IDFA : dans l'attente d'un rétropédalage d'Apple, le marché pub cherche une issue

IDFA : dans l'attente d'un rétropédalage d'Apple, le marché pub cherche une issue Lobbying auprès des instances gouvernementales et mise en place de dispositifs pour augmenter le taux de réponses positives sont deux des principales voies explorées.

Dans le conflit qui les oppose à Apple concernant la gestion de l'IDFA, les acteurs de la publicité ont gagné la première bataille. Pour rappel, la firme à la pomme voulait les contraindre, dès septembre 2020, une fois IOS 14 lancé, à obtenir le consentement de l'utilisateur pour exploiter l'identifiant publicitaire qui lui est associé, l'IDFA. Elle a finalement accepté de leur octroyer un peu plus de temps, repoussant l'échéance à début 2021. Une concession étonnante de la part d'un géant qui n'a généralement pas peur de passer en force… Mais qui s'explique en partie par l'énorme tollé suscité par l'annonce d'Apple. Une dizaine d'associations, dont la MMA, l'IAB, le SRI et le Geste, ont adressé un courrier à Tim Cook l'enjoignant à revoir sa copie dans les jours qui ont suivi. Parmi les principaux griefs, on peut citer l'incompatibilité de la méthode imposée par Apple avec le RGPD et l'absence de personnalisation d'une pop-up jugée trop anxiogène. On peut également ajouter des soupçons de pratiques anti-concurrentielles, Apple n'imposant pas de telles contraintes à son service de promotion des applications au sein de l'App Store, Search Ads.
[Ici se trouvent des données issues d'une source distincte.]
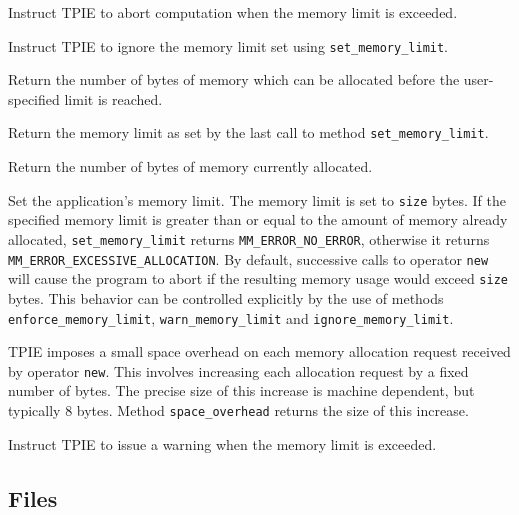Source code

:      {Instruct TPIE to
    abort computation when the memory limit is exceeded.}

     {Instruct TPIE to
    ignore the memory limit set using \lstinline|set_memory_limit|.}

     {Return the number of
    bytes of memory which can be allocated before the user-specified limit
    is reached.}

  \etabb
  
  \btabb
     {Return the memory limit as
    set by the last call to method \lstinline|set_memory_limit|.}

     {Return the number of bytes
    of memory currently allocated.}

     {Set the
    application's memory limit. The memory limit is set to \lstinline|size|
    bytes. If the specified memory limit is greater than or equal to the
    amount of memory already allocated, \lstinline|set_memory_limit| returns
    \lstinline|MM_ERROR_NO_ERROR|, otherwise it returns
    \lstinline|MM_ERROR_EXCESSIVE_ALLOCATION|. By default, successive calls
    to operator \lstinline|new| will cause the program to abort if the
    resulting memory usage would exceed \lstinline|size| bytes. This behavior
    can be controlled explicitly by the use of methods
    \lstinline|enforce_memory_limit|, \lstinline|warn_memory_limit| and
    \lstinline|ignore_memory_limit|.}

     {TPIE imposes a small space
    overhead on each memory allocation request received by operator
    \lstinline|new|. This involves increasing each allocation request by a
    fixed number of bytes. The precise size of this increase is machine
    dependent, but typically 8 bytes. Method \lstinline|space_overhead|
    returns the size of this increase.}

     {Instruct TPIE to
    issue a warning when the memory limit is exceeded.}

  \etabb
{}



\subsection{Files}
  \btabb
     {}
  \etabb

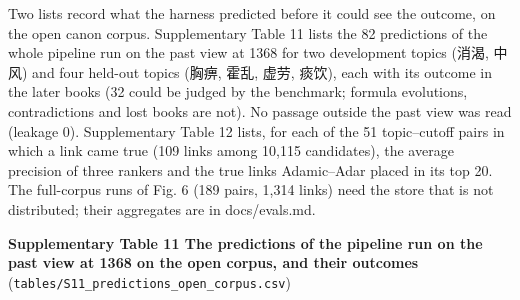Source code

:\documentclass[
]{article}
\begin{document}
Two lists record what the harness predicted before it could see the
outcome, on the open canon corpus. Supplementary Table 11 lists the 82
predictions of the whole pipeline run on the past view at 1368 for two
development topics (消渴, 中风) and four held-out topics (胸痹, 霍乱,
虚劳, 痰饮), each with its outcome in the later books (32 could be
judged by the benchmark; formula evolutions, contradictions and lost
books are not). No passage outside the past view was read (leakage 0).
Supplementary Table 12 lists, for each of the 51 topic--cutoff pairs in
which a link came true (109 links among 10,115 candidates), the average
precision of three rankers and the true links Adamic--Adar placed in its
top 20. The full-corpus runs of Fig. 6 (189 pairs, 1,314 links) need the
store that is not distributed; their aggregates are in docs/evals.md.

\textbf{Supplementary Table 11 \textbar{} The predictions of the
pipeline run on the past view at 1368 on the open corpus, and their
outcomes} (\texttt{tables/S11\_predictions\_open\_corpus.csv})
\end{document}
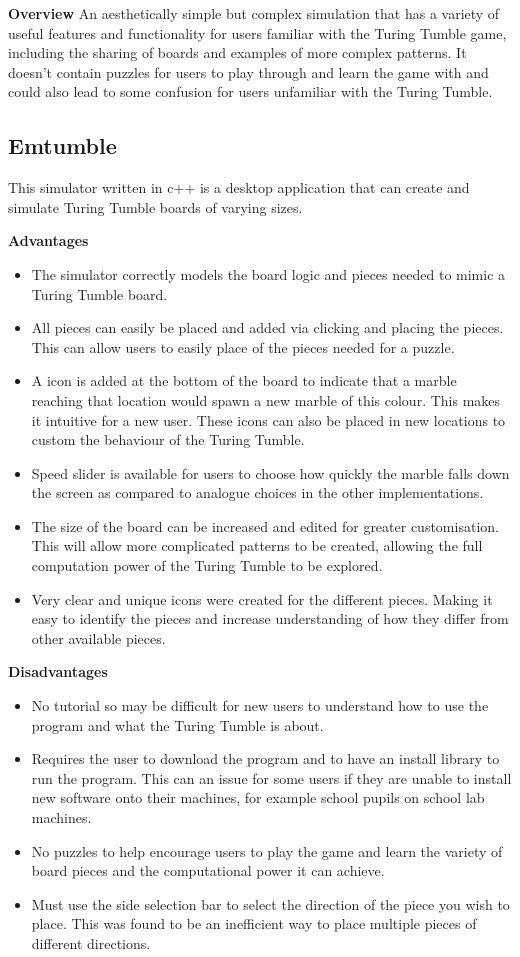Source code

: \documentclass{l4proj}
\begin{document}
\textbf{Overview}
An aesthetically simple but complex simulation that has a variety of useful features and functionality for users familiar with the Turing Tumble game, including the sharing of boards and examples of more complex patterns. It doesn't contain puzzles for users to play through and learn the game with and could also lead to some confusion for users unfamiliar with the Turing Tumble.

\subsection{Emtumble}
This simulator written in c++ is a desktop application that can create and simulate Turing Tumble boards of varying sizes.

\textbf{Advantages}
\begin{itemize}
    \item The simulator correctly models the board logic and pieces needed to mimic a Turing Tumble board.
    \item All pieces can easily be placed and added via clicking and placing the pieces. This can allow users to easily place of the pieces needed for a puzzle.
    \item A icon is added at the bottom of the board to indicate that a marble reaching that location would spawn a new marble of this colour. This makes it intuitive for a new user. These icons can also be placed in new locations to custom the behaviour of the Turing Tumble.
    \item Speed slider is available for users to choose how quickly the marble falls down the screen as compared to analogue choices in the other implementations.
    \item The size of the board can be increased and edited for greater customisation. This will allow more complicated patterns to be created, allowing the full computation power of the Turing Tumble to be explored.
    \item Very clear and unique icons were created for the different pieces. Making it easy to identify the pieces and increase understanding of how they differ from other available pieces.
\end{itemize}

\textbf{Disadvantages}
\begin{itemize}
    \item No tutorial so may be difficult for new users to understand how to use the program and what the Turing Tumble is about.
    \item Requires the user to download the program and to have an install library to run the program. This can an issue for some users if they are unable to install new software onto their machines, for example school pupils on school lab machines.
    \item No puzzles to help encourage users to play the game and learn the variety of board pieces and the computational power it can achieve.
    \item Must use the side selection bar to select the direction of the piece you wish to place. This was found to be an inefficient way to place multiple pieces of different directions.
\end{itemize}
\end{document}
Une rencontre avec le cabinet de Cédric O

Si elles se félicitent de l'obtention d'un délai supplémentaire (le marché applicatif repose beaucoup sur cette IDFA pour faire de la publicité ciblée et de l'attribution), les principales associations professionnelles du secteur n'ont pour autant pas l'intention de rester les bras ballants. Elles multiplient les rencontres, avec Apple d'une part, les instances gouvernementales de l'autre, pour faire avancer les choses. Il s'agit de faire fléchir le premier concernant un dispositif jugé superflu, alors même que les CMP et le framework de transmission du consentement, le TCF, permettent à chaque éditeur d'application de s'assurer du bon respect du RGPD. Et il faut sensibiliser les seconds, les gouvernements français, allemands et les instances européennes, à la cause d'une industrie déjà bien affectée par la crise du coronavirus. Les cabinets du commissaire européen au marché intérieur, Thierry Breton, et de l'homologue allemand de Cédric O, ont également été approchés.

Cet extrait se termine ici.